- [DATASET EXCERPTS]:
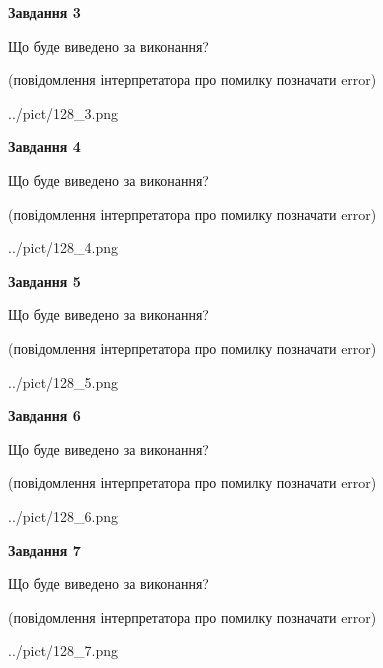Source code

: \documentclass[12pt, ukrainian]{article}
\begin{document}
{\begin {large}
{\begin {center}\textbf{Завдання 3}\end {center}}\par
Що буде виведено за виконання?\par
 (повідомлення інтерпретатора про помилку позначати error)\par
\begin{center}
	{../pict/128_3.png}
\end{center}
\newpage

{\begin {center}\textbf{Завдання 4}\end {center}}\par
Що буде виведено за виконання?\par
 (повідомлення інтерпретатора про помилку позначати error)\par
\begin{center}
	{../pict/128_4.png}
\end{center}
\newpage

{\begin {center}\textbf{Завдання 5}\end {center}}\par
Що буде виведено за виконання?\par
 (повідомлення інтерпретатора про помилку позначати error)\par
\begin{center}
	{../pict/128_5.png}
\end{center}
\newpage

{\begin {center}\textbf{Завдання 6}\end {center}}\par
Що буде виведено за виконання?\par
 (повідомлення інтерпретатора про помилку позначати error)\par
\begin{center}
	{../pict/128_6.png}
\end{center}
\newpage

{\begin {center}\textbf{Завдання 7}\end {center}}\par
Що буде виведено за виконання?\par
 (повідомлення інтерпретатора про помилку позначати error)\par
\begin{center}
	{../pict/128_7.png}
\end{center}
\newpage


\end{large}}
\end{document}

- [TASK ITEM]: Keep each line of the records exactly as it is while transcribing them, but leave the images behind.

- [RESULT OF THE TASK]:
Source code

: \documentclass[12pt, ukrainian]{article}
\begin{document}
{\begin {large}
{\begin {center}\textbf{Завдання 3}\end {center}}\par
Що буде виведено за виконання?\par
 (повідомлення інтерпретатора про помилку позначати error)\par
\begin{center}
	{../pict/128_3.png}
\end{center}
\newpage

{\begin {center}\textbf{Завдання 4}\end {center}}\par
Що буде виведено за виконання?\par
 (повідомлення інтерпретатора про помилку позначати error)\par
\begin{center}
	{../pict/128_4.png}
\end{center}
\newpage

{\begin {center}\textbf{Завдання 5}\end {center}}\par
Що буде виведено за виконання?\par
 (повідомлення інтерпретатора про помилку позначати error)\par
\begin{center}
	{../pict/128_5.png}
\end{center}
\newpage

{\begin {center}\textbf{Завдання 6}\end {center}}\par
Що буде виведено за виконання?\par
 (повідомлення інтерпретатора про помилку позначати error)\par
\begin{center}
	{../pict/128_6.png}
\end{center}
\newpage

{\begin {center}\textbf{Завдання 7}\end {center}}\par
Що буде виведено за виконання?\par
 (повідомлення інтерпретатора про помилку позначати error)\par
\begin{center}
	{../pict/128_7.png}
\end{center}
\newpage


\end{large}}
\end{document}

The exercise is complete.